Ten years have come and gone since that day. September 9, 2017, marked a decade that I have called Bernard mine. My boyfriend, my fiancé, my husband, my best friend, my person, my teammate, my counterpart, my love.
If I sit back and reflect on the last ten years, I can see the trajectory of our relationship. The honeymoon stage and normal relationship that emerged once that subsided. The low points that almost broke us and the stronger couple that materialized after those phases relented. The vulnerable moments where trust and understanding grew. The euphoric times where you needed to pinch yourself because they didn’t feel real. Every point, every moment, every phase had its place and was unequivocally necessary.
September 12, 2017, marks our second year of marriage. The best day of my life thus far. Once you are married your wedding date is the one you celebrate and your dating anniversary sort of fades away. I find it difficult to let go of 9-9-07 because of its significance. Bernard and I celebrated that day for six years as boyfriend and girlfriend. I have always felt proud of those six years because we were bonded to one another by nothing but our love and commitment. We didn’t own anything together, and nothing prevented us from walking away at any given time. We choose each other, every day. We choose to stay, to fight, to work things out, to love, to trust, to support, to care for one another, and that has always been something of which I am immeasurably proud.
Now we honor the day we took vows in front of everyone we love. Our vows that made us husband and wife which were meticulously discussed and constructed, so opposite of the off the cuff way we became boyfriend and girlfriend.
“Do you think we could make this work?” Bernard asked sheepishly.
“Absolutely” Confident in my answer but unclear if that meant I was his girlfriend. A Facebook relationship request the next day confirmed I was.
Fast forward to eight years and three days later we stood before 200 guests vowing to continue to do what we had been doing all along; to love, to trust, to care for and support one another, promising to share the other’s burdens and challenging the other to be the best version of him or herself. Confirming to one another that we were entering into the marriage without any hesitation or doubt. I responded just as confidently, if not more so than I did that night in my dorm room, but this time I said, “I do.”

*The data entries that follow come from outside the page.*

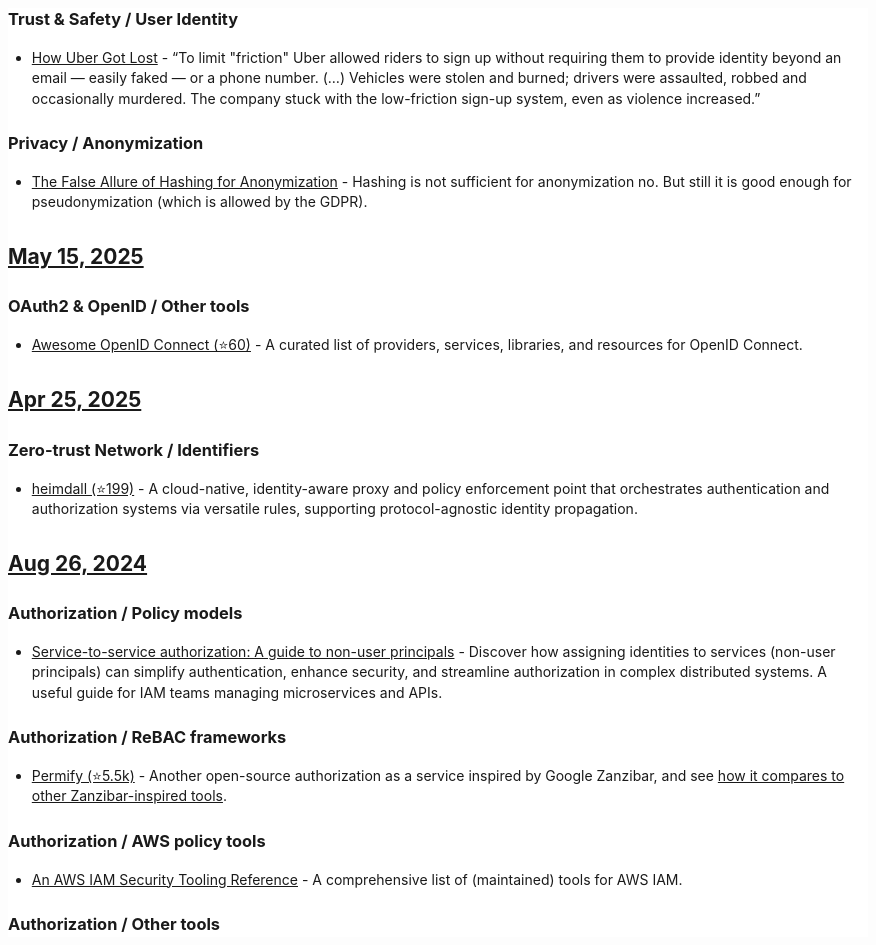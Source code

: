 ### Trust & Safety / User Identity

*   [How Uber Got Lost](https://archive.ph/hvjKl) - “To limit "friction" Uber allowed riders to sign up without requiring them to provide identity beyond an email — easily faked — or a phone number. (…) Vehicles were stolen and burned; drivers were assaulted, robbed and occasionally murdered. The company stuck with the low-friction sign-up system, even as violence increased.”

### Privacy / Anonymization

*   [The False Allure of Hashing for Anonymization](https://web.archive.org/web/20220927004103/https://goteleport.com/blog/hashing-for-anonymization/) - Hashing is not sufficient for anonymization no. But still it is good enough for pseudonymization (which is allowed by the GDPR).

## [May 15, 2025](/content/2025/05/15/README.md)

### OAuth2 & OpenID / Other tools

*   [Awesome OpenID Connect (⭐60)](https://github.com/cerberauth/awesome-openid-connect) - A curated list of providers, services, libraries, and resources for OpenID Connect.

## [Apr 25, 2025](/content/2025/04/25/README.md)

### Zero-trust Network / Identifiers

*   [heimdall (⭐199)](https://github.com/dadrus/heimdall) - A cloud-native, identity-aware proxy and policy enforcement point that orchestrates authentication and authorization systems via versatile rules, supporting protocol-agnostic identity propagation.

## [Aug 26, 2024](/content/2024/08/26/README.md)

### Authorization / Policy models

*   [Service-to-service authorization: A guide to non-user principals](https://www.cerbos.dev/blog/service-to-service-authorization) - Discover how assigning identities to services (non-user principals) can simplify authentication, enhance security, and streamline authorization in complex distributed systems. A useful guide for IAM teams managing microservices and APIs.

### Authorization / ReBAC frameworks

*   [Permify (⭐5.5k)](https://github.com/Permify/permify) - Another open-source authorization as a service inspired by Google Zanzibar, and see [how it compares to other Zanzibar-inspired tools](https://permify.notion.site/Differentiation-Between-Zanzibar-Products-ad4732da62e64655bc82d3abe25f48b6).

### Authorization / AWS policy tools

*   [An AWS IAM Security Tooling Reference](https://ramimac.me/aws-iam-tools-2024) - A comprehensive list of (maintained) tools for AWS IAM.

### Authorization / Other tools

At seventeen years old I knew nothing and thought I knew everything. Immature, insecure, and completely guarded, I met a boy that challenged my view of the world. I fought the idea for many years that this boy would one day be my husband. It just seemed too simple, meeting the boy you are going to marry at seventeen. He took me by surprise, something that is not easily done then or now. He became my anchor and brought a sense of calm to my life; while simultaneously disrupting it.
At twenty-seven years old I have learned a lot but still, know nothing. I’ve matured in the sense that I am recognized as a responsible adult, I pay taxes, and people refer to me as “Mrs.” I feel more certain of myself, and I am not nearly as guarded. A boy, now a man, sits next to me who still challenges my view of the world, a man that has this innate ability to drive me nuts and charm me at the same time. A man who knows everything about me and who loves me anyway. A man that is all mine.
Happy Ten and Two Year Anniversaries Bernard – Thank you for Never Letting Go!